View Single Post
Old 11-08-2014, 07:15 PM   #120 (permalink)
Daox
Administrator
 
Daox's Avatar
 
Join Date: Dec 2007
Location: Germantown, WI
Posts: 11,203

CM400E - '81 Honda CM400E
90 day: 51.49 mpg (US)

Daox's Grey Prius - '04 Toyota Prius
Team Toyota
90 day: 49.53 mpg (US)

Daox's Insight - '00 Honda Insight
90 day: 64.33 mpg (US)

Swarthy - '14 Mitsubishi Mirage DE
Mitsubishi
90 day: 56.69 mpg (US)

Daox's Volt - '13 Chevrolet Volt
Thanks: 2,501
Thanked 2,587 Times in 1,554 Posts
I did some research and figured the optimal MAP to accelerate and run the engine at. Since then I've seen a small bump up in fuel economy. On Friday, I had a wonderful 68 mpg commute in despite it being only 29F out.

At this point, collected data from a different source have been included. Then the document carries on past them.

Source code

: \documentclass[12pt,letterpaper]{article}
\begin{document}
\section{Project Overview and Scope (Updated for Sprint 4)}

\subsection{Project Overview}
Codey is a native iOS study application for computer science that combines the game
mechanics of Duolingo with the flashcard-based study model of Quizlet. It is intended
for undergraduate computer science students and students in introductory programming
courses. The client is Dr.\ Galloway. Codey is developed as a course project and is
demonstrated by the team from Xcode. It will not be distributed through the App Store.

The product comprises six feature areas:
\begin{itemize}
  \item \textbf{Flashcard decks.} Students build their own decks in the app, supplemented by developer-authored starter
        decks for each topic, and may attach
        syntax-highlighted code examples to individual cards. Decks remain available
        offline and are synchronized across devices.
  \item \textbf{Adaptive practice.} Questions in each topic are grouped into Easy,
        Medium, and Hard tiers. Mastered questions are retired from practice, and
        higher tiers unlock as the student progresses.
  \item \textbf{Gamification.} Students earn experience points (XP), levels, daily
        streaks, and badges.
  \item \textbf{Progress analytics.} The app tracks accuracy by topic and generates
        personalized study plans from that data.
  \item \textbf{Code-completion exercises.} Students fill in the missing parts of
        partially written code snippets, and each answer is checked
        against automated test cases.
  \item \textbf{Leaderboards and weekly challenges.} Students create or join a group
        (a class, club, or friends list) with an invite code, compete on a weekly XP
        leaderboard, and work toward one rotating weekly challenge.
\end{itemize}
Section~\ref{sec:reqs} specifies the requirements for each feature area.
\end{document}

The return home also showed a very nice 58 mpg. I'm not sure its totally due to running the engine a bit more optimally, but I was shocked enough to see such high numbers that I rechecked my scangauge calibration.

In other news, I had a little time to work on the car today. It was oil change day.

I started with the engine oil. I have no idea how many miles are on it since I just bought it, and I figure putting in some synthetic wouldn't hurt either. I had dumped in 1/3rd can of seafoam in when I first got the car, so that hopefully did its job and cleaned some stuff up. It did come out pretty dark.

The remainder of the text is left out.